■ ABOUT THIS EXERCISE: Nothing outside the range below should be printed. Output exactly the lines from the line with "Author(s) have no" to the line with "### Portainer Stack templates", both included.

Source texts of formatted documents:
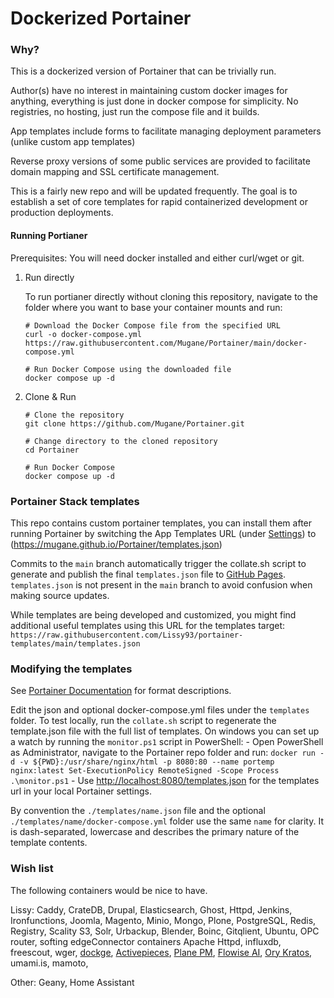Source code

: # Dockerized Portainer

### Why?

This is a dockerized version of Portainer that can be trivially run. 

Author(s) have no interest in maintaining custom docker images for anything, everything is just done in docker compose for simplicity. No registries, no hosting, just run the compose file and it builds.

App templates include forms to facilitate managing deployment parameters (unlike custom app templates)

Reverse proxy versions of some public services are provided to facilitate domain mapping and SSL certificate management.

This is a fairly new repo and will be updated frequently. The goal is to establish a set of core templates for rapid containerized development or production deployments. 

#### Running Portianer

Prerequisites: You will need docker installed and either curl/wget or git.

1. Run directly

    To run portianer directly without cloning this repository, navigate to the folder where you want to base your container mounts and run:
    ```
    # Download the Docker Compose file from the specified URL
    curl -o docker-compose.yml https://raw.githubusercontent.com/Mugane/Portainer/main/docker-compose.yml
    
    # Run Docker Compose using the downloaded file
    docker compose up -d
    ```

2. Clone & Run
    ```
    # Clone the repository
    git clone https://github.com/Mugane/Portainer.git
    
    # Change directory to the cloned repository
    cd Portainer
    
    # Run Docker Compose
    docker compose up -d
    ```

### Portainer Stack templates

This repo contains custom portainer templates, you can install them after running Portainer by switching the App Templates URL (under [Settings](http://localhost:9000/#!/settings)) to (https://mugane.github.io/Portainer/templates.json)

Commits to the `main` branch automatically trigger the collate.sh script to generate and publish the final `templates.json` file to [GitHub Pages](https://mugane.github.io/Portainer/templates.json). `templates.json` is not present in the `main` branch to avoid confusion when making source updates.

While templates are being developed and customized, you might find additional useful templates using this URL for the templates target: `https://raw.githubusercontent.com/Lissy93/portainer-templates/main/templates.json`

### Modifying the templates

See [Portainer Documentation](https://docs.portainer.io/advanced/app-templates/format) for format descriptions.

Edit the json and optional docker-compose.yml files under the `templates` folder. To test locally, run the `collate.sh` script to regenerate the template.json file with the full list of templates. On windows you can set up a watch by running the `monitor.ps1` script in PowerShell:
    - Open PowerShell as Administrator, navigate to the Portainer repo folder and run:
    ```
    docker run -d -v ${PWD}:/usr/share/nginx/html -p 8080:80 --name portemp nginx:latest
    Set-ExecutionPolicy RemoteSigned -Scope Process
    .\monitor.ps1
    ```
    - Use [http://localhost:8080/templates.json](http://localhost:8080/templates.json) for the templates url in your local Portainer settings.

By convention the `./templates/name.json` file and the optional `./templates/name/docker-compose.yml` folder use the same `name` for clarity. It is dash-separated, lowercase and describes the primary nature of the template contents. 

### Wish list

The following containers would be nice to have.

Lissy: Caddy, CrateDB, Drupal, Elasticsearch, Ghost, Httpd, Jenkins, Ironfunctions, Joomla, Magento, Minio, Mongo, Plone, PostgreSQL, Redis, Registry, Scality S3, Solr, Urbackup, Blender, Boinc, Gitqlient, Ubuntu, OPC router, softing edgeConnector containers Apache Httpd, influxdb, freescout, wger, [dockge](https://www.youtube.com/watch?v=HEklvsr7q54), [Activepieces](https://www.youtube.com/watch?v=MRm75uTf_A4), [Plane PM](https://www.youtube.com/watch?v=HqKvfDZICBA), [Flowise AI](https://www.youtube.com/watch?v=03RBE72lNf8), [Ory Kratos](https://www.youtube.com/watch?v=T-UPdN1hxKA), umami.is, mamoto,

Other: Geany, Home Assistant
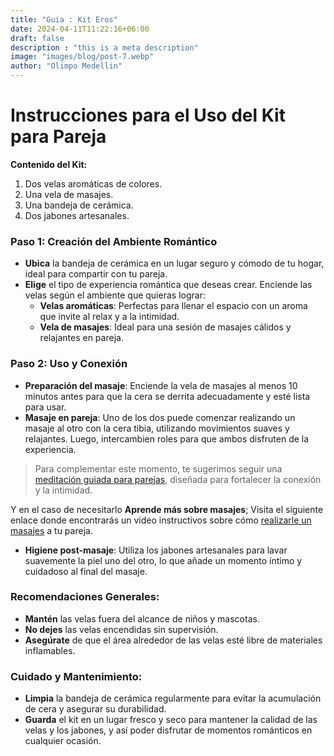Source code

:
 ```yaml
---
title: "Guia : Kit Eros"
date: 2024-04-11T11:22:16+06:00
draft: false
description : "this is a meta description"
image: "images/blog/post-7.webp"
author: "Olimpo Medellin"
---
```


# Instrucciones para el Uso del Kit para Pareja

**Contenido del Kit:**
1. Dos velas aromáticas de colores.
2. Una vela de masajes.
3. Una bandeja de cerámica.
4. Dos jabones artesanales.

### Paso 1: Creación del Ambiente Romántico
- **Ubica** la bandeja de cerámica en un lugar seguro y cómodo de tu hogar, ideal para compartir con tu pareja.
- **Elige** el tipo de experiencia romántica que deseas crear. Enciende las velas según el ambiente que quieras lograr:
  - **Velas aromáticas**: Perfectas para llenar el espacio con un aroma que invite al relax y a la intimidad.
  - **Vela de masajes**: Ideal para una sesión de masajes cálidos y relajantes en pareja.

### Paso 2: Uso y Conexión
- **Preparación del masaje**: Enciende la vela de masajes al menos 10 minutos antes para que la cera se derrita adecuadamente y esté lista para usar.
- **Masaje en pareja**: Uno de los dos puede comenzar realizando un masaje al otro con la cera tibia, utilizando movimientos suaves y relajantes. Luego, intercambien roles para que ambos disfruten de la experiencia.

> Para complementar este momento, te sugerimos seguir una [meditación guiada para parejas](https://www.youtube.com/watch?v=4E4xl87Dcr8&t=17s), diseñada para fortalecer la conexión y la intimidad.

Y en el caso de necesitarlo **Aprende más sobre masajes**; Visita el siguiente enlace donde encontrarás un video instructivos sobre cómo [realizarle un masajes](#) a tu pareja.

- **Higiene post-masaje**: Utiliza los jabones artesanales para lavar suavemente la piel uno del otro, lo que añade un momento íntimo y cuidadoso al final del masaje.

### Recomendaciones Generales:
- **Mantén** las velas fuera del alcance de niños y mascotas.
- **No dejes** las velas encendidas sin supervisión.
- **Asegúrate** de que el área alrededor de las velas esté libre de materiales inflamables.

### Cuidado y Mantenimiento:
- **Limpia** la bandeja de cerámica regularmente para evitar la acumulación de cera y asegurar su durabilidad.
- **Guarda** el kit en un lugar fresco y seco para mantener la calidad de las velas y los jabones, y así poder disfrutar de momentos románticos en cualquier ocasión.
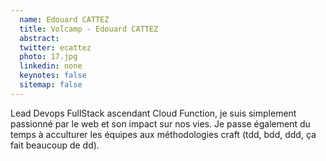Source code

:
 ```yaml
---
  name: Edouard CATTEZ
  title: Volcamp - Edouard CATTEZ
  abstract: 
  twitter: ecattez
  photo: 17.jpg
  linkedin: none
  keynotes: false
  sitemap: false
---
```

Lead Devops FullStack ascendant Cloud Function, je suis simplement passionné par le web et son impact sur nos vies. Je passe également du temps à acculturer les équipes aux méthodologies craft (tdd, bdd, ddd, ça fait beaucoup de dd).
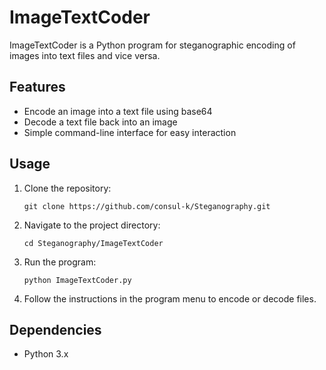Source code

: # ImageTextCoder

ImageTextCoder is a Python program for steganographic encoding of images into text files and vice versa.

## Features

- Encode an image into a text file using base64
- Decode a text file back into an image
- Simple command-line interface for easy interaction

## Usage

1. Clone the repository:
   ```
   git clone https://github.com/consul-k/Steganography.git
   ```

2. Navigate to the project directory:
   ```
   cd Steganography/ImageTextCoder
   ```

3. Run the program:
   ```
   python ImageTextCoder.py
   ```

4. Follow the instructions in the program menu to encode or decode files.

## Dependencies

- Python 3.x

■ RESPONSE AREA:
Author(s) have no interest in maintaining custom docker images for anything, everything is just done in docker compose for simplicity. No registries, no hosting, just run the compose file and it builds.

App templates include forms to facilitate managing deployment parameters (unlike custom app templates)

Reverse proxy versions of some public services are provided to facilitate domain mapping and SSL certificate management.

This is a fairly new repo and will be updated frequently. The goal is to establish a set of core templates for rapid containerized development or production deployments. 

#### Running Portianer

Prerequisites: You will need docker installed and either curl/wget or git.

1. Run directly

    To run portianer directly without cloning this repository, navigate to the folder where you want to base your container mounts and run:
    ```
    # Download the Docker Compose file from the specified URL
    curl -o docker-compose.yml https://raw.githubusercontent.com/Mugane/Portainer/main/docker-compose.yml
    
    # Run Docker Compose using the downloaded file
    docker compose up -d
    ```

2. Clone & Run
    ```
    # Clone the repository
    git clone https://github.com/Mugane/Portainer.git
    
    # Change directory to the cloned repository
    cd Portainer
    
    # Run Docker Compose
    docker compose up -d
    ```

### Portainer Stack templates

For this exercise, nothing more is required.